┌──

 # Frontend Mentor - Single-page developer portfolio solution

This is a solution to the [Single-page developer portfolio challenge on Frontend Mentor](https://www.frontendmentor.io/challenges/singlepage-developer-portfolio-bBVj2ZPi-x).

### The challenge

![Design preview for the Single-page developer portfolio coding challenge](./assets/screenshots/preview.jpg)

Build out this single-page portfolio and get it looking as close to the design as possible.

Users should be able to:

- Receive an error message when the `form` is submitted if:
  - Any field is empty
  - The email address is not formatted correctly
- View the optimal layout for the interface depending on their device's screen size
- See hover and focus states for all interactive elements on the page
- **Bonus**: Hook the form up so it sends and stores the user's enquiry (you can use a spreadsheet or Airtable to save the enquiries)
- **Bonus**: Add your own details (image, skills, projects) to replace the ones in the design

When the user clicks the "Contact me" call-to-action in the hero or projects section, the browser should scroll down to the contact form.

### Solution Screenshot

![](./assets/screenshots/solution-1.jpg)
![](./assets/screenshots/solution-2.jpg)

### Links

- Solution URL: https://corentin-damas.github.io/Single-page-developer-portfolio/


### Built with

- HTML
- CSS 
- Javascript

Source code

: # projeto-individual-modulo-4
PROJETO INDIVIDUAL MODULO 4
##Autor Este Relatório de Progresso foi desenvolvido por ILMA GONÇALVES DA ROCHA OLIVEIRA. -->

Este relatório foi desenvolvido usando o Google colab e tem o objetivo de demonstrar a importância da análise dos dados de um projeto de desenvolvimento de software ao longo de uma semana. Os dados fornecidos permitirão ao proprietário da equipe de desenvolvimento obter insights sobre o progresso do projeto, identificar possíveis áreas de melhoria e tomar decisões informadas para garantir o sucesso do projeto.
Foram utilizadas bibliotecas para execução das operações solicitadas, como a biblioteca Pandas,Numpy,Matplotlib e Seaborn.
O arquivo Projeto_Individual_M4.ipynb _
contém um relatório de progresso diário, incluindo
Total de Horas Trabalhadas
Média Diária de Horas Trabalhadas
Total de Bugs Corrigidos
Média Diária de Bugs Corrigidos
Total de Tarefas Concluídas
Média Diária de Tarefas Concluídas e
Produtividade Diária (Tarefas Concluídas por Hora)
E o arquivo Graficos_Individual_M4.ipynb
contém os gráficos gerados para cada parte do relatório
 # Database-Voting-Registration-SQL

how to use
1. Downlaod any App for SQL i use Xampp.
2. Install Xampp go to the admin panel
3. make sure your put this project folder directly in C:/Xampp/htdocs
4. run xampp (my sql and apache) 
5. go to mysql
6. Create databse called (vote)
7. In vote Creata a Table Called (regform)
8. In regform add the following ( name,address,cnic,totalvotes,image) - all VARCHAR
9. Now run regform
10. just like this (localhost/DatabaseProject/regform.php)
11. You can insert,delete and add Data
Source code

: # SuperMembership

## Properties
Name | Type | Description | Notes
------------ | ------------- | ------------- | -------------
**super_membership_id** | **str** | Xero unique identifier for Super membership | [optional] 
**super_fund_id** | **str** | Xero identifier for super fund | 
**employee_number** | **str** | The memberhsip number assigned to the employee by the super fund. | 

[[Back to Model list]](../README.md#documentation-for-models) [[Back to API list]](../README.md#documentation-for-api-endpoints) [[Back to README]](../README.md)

└──

_Work request_. For this exercise, find all lines in the records containing the word "regform" and copy them.

_Result for this task_.
7. In vote Creata a Table Called (regform)
8. In regform add the following ( name,address,cnic,totalvotes,image) - all VARCHAR
9. Now run regform
10. just like this (localhost/DatabaseProject/regform.php)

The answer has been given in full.